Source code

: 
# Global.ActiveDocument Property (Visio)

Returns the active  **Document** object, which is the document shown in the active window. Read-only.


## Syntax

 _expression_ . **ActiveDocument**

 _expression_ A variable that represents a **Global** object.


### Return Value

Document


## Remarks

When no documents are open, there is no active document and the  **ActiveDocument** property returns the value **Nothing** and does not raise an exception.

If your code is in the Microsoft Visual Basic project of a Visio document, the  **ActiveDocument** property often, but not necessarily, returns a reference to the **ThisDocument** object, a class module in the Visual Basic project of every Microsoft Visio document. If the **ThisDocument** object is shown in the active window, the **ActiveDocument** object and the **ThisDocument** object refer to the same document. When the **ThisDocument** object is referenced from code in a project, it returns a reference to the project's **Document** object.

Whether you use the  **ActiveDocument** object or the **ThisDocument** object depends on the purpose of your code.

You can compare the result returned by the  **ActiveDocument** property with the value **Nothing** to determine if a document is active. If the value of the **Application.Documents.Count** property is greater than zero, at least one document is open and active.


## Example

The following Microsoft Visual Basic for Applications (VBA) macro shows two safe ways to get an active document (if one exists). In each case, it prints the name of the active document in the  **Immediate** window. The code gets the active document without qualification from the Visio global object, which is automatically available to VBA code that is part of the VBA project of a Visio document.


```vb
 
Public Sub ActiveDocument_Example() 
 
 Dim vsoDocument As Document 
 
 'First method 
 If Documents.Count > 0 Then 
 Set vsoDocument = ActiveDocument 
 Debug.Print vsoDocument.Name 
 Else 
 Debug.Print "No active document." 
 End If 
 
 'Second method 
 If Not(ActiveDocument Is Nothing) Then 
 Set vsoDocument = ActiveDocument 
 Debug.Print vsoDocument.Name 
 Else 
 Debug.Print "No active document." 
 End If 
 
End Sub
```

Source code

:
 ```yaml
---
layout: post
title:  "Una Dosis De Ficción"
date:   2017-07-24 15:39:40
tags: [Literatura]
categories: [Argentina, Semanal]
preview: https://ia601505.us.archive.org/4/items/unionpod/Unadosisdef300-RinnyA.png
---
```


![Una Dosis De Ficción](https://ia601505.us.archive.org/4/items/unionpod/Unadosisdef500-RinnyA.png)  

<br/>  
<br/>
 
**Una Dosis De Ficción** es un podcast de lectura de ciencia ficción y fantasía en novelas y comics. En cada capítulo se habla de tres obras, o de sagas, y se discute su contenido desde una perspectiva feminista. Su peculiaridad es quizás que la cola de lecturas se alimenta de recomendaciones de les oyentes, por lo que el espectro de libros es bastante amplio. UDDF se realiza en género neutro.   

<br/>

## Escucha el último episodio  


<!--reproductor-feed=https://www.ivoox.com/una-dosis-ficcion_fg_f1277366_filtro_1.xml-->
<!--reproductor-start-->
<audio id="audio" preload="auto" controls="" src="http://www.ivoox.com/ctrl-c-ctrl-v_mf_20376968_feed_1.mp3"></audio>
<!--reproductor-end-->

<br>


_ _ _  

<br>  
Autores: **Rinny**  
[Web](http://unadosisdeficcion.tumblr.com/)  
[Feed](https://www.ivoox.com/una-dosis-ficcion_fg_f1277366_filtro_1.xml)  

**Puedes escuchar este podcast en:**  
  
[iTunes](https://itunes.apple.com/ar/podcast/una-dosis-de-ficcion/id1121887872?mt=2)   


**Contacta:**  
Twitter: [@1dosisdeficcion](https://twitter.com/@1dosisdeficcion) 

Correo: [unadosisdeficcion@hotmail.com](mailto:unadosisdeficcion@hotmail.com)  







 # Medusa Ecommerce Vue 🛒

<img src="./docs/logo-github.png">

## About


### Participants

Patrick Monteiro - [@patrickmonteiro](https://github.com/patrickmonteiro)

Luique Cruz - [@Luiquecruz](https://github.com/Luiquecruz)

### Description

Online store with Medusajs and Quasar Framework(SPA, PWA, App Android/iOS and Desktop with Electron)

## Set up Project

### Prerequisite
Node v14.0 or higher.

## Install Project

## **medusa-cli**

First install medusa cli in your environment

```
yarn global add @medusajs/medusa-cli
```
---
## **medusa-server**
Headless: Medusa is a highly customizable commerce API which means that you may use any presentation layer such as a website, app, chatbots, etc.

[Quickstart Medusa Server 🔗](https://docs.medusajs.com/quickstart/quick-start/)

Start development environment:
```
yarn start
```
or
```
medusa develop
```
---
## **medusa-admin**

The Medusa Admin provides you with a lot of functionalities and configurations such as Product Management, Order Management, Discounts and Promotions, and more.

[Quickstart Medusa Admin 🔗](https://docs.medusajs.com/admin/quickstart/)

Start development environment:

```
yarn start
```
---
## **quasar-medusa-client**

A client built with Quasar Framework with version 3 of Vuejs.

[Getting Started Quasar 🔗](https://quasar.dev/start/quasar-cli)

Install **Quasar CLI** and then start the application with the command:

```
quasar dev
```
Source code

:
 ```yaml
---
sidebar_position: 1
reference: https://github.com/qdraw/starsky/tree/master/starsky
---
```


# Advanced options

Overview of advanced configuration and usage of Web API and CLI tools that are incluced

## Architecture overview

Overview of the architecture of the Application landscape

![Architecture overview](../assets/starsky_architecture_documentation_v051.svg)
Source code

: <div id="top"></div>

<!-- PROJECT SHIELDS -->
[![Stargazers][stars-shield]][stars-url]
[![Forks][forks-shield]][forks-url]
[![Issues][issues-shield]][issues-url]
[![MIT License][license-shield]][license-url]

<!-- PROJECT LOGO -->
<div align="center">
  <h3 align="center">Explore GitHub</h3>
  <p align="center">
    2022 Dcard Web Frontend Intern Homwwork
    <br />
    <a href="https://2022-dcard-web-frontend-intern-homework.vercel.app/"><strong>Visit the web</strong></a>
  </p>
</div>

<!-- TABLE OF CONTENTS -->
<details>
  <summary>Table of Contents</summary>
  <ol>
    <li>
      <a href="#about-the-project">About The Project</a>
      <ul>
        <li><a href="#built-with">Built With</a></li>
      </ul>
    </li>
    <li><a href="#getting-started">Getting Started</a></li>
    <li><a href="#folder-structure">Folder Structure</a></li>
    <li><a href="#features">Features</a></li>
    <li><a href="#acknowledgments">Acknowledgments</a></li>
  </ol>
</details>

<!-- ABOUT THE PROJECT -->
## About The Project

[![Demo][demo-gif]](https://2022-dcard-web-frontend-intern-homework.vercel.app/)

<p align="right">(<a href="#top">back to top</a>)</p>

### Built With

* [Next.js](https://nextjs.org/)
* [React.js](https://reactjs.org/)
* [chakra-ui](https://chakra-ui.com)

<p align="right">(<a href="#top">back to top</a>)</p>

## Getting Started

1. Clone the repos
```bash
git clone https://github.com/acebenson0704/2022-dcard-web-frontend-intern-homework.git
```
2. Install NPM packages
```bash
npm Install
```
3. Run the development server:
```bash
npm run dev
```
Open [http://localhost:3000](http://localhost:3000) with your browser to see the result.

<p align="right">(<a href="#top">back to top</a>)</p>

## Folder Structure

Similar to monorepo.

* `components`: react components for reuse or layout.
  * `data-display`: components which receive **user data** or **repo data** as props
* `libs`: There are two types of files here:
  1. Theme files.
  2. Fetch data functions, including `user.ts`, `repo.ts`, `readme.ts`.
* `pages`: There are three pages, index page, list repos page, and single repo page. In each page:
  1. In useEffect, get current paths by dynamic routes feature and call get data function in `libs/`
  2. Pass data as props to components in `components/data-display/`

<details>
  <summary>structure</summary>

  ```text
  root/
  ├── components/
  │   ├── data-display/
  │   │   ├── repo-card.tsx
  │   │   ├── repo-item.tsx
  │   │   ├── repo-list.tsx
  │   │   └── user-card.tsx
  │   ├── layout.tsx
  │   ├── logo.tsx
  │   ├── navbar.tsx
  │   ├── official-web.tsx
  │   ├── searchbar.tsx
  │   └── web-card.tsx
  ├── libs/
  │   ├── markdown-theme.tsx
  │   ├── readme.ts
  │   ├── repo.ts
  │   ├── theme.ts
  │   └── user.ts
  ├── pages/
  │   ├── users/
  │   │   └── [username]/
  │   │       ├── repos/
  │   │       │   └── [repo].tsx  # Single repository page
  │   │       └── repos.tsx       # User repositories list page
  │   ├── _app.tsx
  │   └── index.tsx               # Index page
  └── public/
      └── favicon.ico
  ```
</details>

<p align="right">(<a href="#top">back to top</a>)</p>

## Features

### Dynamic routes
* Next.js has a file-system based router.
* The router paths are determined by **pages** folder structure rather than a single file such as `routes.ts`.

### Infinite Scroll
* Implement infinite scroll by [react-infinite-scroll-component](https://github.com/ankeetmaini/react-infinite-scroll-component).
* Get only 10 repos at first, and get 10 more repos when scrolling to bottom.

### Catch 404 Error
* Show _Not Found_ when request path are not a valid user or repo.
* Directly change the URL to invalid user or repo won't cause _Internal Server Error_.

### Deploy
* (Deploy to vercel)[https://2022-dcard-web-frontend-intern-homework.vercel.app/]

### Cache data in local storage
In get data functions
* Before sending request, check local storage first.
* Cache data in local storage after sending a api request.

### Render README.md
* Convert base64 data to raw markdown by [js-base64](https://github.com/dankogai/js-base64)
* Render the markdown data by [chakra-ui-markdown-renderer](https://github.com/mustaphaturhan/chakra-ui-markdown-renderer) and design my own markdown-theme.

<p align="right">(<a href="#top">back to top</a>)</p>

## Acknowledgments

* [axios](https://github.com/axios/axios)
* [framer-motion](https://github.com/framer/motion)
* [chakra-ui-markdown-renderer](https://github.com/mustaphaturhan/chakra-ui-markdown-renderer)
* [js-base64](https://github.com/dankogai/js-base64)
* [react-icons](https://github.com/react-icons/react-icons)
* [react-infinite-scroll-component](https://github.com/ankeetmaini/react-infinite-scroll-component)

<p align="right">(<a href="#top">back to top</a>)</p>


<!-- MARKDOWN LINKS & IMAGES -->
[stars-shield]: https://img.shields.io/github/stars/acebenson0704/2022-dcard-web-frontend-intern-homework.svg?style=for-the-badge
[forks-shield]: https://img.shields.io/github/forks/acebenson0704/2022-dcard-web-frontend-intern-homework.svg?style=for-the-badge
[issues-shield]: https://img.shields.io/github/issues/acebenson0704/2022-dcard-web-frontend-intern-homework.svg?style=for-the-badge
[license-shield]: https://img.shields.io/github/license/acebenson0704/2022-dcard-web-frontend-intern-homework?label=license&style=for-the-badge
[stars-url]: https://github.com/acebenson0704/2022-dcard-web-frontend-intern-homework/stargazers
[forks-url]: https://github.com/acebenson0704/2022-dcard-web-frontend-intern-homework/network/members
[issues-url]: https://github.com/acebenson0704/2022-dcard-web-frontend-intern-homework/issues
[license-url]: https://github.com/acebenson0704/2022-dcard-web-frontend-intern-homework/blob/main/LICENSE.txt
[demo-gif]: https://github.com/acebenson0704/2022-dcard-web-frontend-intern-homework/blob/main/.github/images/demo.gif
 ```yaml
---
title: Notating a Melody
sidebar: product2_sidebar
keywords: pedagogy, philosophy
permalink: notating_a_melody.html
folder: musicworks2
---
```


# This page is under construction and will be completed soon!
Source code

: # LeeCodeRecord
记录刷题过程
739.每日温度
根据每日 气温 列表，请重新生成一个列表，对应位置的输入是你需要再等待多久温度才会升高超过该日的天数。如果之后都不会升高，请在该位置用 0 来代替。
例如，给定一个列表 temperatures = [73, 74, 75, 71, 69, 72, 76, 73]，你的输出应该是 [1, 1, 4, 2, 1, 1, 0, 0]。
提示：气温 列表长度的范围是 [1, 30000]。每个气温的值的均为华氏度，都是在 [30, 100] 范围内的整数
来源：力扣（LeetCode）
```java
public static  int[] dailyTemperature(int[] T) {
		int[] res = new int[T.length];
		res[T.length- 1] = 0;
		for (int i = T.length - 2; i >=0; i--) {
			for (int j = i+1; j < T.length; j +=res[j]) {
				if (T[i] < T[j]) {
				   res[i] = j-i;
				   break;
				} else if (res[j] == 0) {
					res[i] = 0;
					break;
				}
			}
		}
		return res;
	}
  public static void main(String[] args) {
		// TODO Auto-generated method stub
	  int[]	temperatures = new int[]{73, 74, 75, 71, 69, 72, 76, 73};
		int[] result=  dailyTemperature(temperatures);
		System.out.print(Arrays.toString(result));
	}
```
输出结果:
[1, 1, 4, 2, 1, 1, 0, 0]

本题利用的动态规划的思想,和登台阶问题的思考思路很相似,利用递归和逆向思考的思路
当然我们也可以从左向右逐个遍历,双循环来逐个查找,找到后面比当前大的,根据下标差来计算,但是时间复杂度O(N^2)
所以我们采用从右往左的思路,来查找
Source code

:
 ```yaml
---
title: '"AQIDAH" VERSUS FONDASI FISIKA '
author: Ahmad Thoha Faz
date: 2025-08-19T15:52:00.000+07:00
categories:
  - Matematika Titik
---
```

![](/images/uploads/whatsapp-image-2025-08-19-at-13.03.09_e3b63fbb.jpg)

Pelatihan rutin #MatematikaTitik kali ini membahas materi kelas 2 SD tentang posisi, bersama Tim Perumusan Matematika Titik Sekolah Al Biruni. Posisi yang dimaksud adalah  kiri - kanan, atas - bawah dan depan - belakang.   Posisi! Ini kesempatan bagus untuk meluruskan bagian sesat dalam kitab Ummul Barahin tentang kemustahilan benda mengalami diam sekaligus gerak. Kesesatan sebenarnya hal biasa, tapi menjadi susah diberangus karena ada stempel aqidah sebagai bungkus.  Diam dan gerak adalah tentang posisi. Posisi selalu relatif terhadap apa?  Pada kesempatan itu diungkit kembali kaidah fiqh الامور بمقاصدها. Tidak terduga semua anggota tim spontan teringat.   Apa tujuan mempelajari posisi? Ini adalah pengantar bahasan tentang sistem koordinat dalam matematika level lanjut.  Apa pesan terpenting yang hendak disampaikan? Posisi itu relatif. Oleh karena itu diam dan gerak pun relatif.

Task goal. Filter the entries and copy each line with "request".

Your response.
* Show _Not Found_ when request path are not a valid user or repo.
* Before sending request, check local storage first.
* Cache data in local storage after sending a api request.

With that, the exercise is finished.